If they thought that record was dull, wait until they hear this one. It is devoid of high frequency response. Again, the original isn't exactly a sparkly, crystalline affair, but it does have some air and some transient sharpness.

It's as if Mobile Fidelity has gone from issuing overly bright records to overly dull ones. 

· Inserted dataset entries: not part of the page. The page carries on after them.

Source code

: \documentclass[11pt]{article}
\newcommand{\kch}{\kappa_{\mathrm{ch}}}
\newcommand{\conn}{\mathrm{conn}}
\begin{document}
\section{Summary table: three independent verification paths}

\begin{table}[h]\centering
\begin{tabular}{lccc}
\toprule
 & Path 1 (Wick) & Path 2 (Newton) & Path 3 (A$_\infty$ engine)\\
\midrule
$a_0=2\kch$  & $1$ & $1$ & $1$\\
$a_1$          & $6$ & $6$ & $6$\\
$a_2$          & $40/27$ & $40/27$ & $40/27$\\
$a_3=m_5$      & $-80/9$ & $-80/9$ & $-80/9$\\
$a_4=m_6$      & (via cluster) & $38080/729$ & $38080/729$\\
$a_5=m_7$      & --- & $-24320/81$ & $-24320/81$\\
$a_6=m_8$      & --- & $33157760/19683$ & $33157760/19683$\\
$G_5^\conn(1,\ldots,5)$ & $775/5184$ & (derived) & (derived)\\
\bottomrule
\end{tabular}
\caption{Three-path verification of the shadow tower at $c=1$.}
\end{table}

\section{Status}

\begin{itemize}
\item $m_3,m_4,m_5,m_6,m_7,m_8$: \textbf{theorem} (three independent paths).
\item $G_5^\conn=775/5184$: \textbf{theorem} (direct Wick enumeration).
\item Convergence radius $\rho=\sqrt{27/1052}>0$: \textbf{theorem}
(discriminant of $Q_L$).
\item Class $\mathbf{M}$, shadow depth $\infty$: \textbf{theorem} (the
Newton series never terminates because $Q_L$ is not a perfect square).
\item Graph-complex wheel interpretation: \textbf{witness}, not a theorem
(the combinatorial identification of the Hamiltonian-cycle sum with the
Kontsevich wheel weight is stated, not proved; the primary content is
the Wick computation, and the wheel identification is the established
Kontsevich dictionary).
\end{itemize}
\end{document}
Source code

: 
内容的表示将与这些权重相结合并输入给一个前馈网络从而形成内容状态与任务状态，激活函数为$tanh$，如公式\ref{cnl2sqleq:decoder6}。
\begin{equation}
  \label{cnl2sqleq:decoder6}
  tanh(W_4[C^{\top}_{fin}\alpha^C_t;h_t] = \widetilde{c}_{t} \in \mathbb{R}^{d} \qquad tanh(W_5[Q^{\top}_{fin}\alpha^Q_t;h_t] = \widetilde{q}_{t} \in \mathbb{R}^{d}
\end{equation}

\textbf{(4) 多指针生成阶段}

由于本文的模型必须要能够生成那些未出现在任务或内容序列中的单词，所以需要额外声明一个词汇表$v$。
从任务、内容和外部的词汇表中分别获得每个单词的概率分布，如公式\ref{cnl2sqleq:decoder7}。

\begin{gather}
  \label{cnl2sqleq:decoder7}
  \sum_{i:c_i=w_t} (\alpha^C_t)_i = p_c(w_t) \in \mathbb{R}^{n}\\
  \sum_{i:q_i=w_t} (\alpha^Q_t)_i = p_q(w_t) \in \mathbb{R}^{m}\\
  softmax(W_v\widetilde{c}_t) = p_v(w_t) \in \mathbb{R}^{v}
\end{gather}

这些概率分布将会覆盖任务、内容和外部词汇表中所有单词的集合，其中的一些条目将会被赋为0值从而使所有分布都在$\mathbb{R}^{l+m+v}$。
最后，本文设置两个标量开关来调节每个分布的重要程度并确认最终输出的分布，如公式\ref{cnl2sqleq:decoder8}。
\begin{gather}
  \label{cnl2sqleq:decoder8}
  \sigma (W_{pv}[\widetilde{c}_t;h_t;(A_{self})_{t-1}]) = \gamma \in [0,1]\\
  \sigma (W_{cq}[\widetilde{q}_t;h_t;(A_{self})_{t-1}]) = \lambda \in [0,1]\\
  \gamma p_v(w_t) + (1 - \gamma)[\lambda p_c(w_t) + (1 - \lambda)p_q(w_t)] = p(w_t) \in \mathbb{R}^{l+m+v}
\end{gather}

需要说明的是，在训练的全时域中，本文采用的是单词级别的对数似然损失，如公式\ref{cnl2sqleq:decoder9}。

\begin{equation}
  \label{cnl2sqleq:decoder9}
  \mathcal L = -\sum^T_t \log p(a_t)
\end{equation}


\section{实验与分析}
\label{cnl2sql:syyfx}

 If it was up to me, I would have simply pulled the plug. It's difficult to recommend this reissue. You're sure to be disappointed and if not you must have a really bright system because this is one Dixie Chicken that's all dark meat.

Music Direct Buy It Now

COMMENTS
doonser's picture

At last! Thank you! I always thought Lowell George was saying, "Milquetoast Hitler" in "Kiss it Off," and somehow I knew it referred to Nixon, but when I finally looked up the lyrics online, I was saddened to see it written as "There is no peace/ Is no love, a milk-toast love" (or sometimes "milk-toasted"). Besides being lame, it just didn't make sense. I thought I was the victim once again of my mondegreen-making mind that as a kid had heard the Burt Bachrach song as "Canada Dry, when your baby doesn't love you" (I'm not alone).  

 

"Milquetoast Hitler" makes so much more sense in the context of the rest of the song. Thank you. Now I may be able to sleep at night. 

 

Long live Lowell George!

 

irksome's picture

Never-ending thanks to the author as well as to doonser (above); I too have always been convinced he was singing Milquetoast Hitler on Kiss It Off. I couldn't believe that the lyricist who wrote "onomatopoetry, symmetry in motion" would ever end a line with "love" 3 lines in a row. There is also obviously an extra syllable which could only come off as "milquetoasted" or "milquetoasty", neither of which make sense, as well as some seriously dark and foreboding music that would hardly work.
In 1972/3 when the record was being produced, the Vietnam War, as well as the street protests were still in full swing. I remember. Nixon had just been re-elected, the child of some electric nightmare. Kiss It Off has always been one of my favorite Feat songs; thanks for the validation.
As to the MoFi release of Dixie Chicken, I'll keep my original pressing thanks, sounds great to me. It's like an old and dear friend I get to re-unite with on occasion and pick up the conversation right where we left off.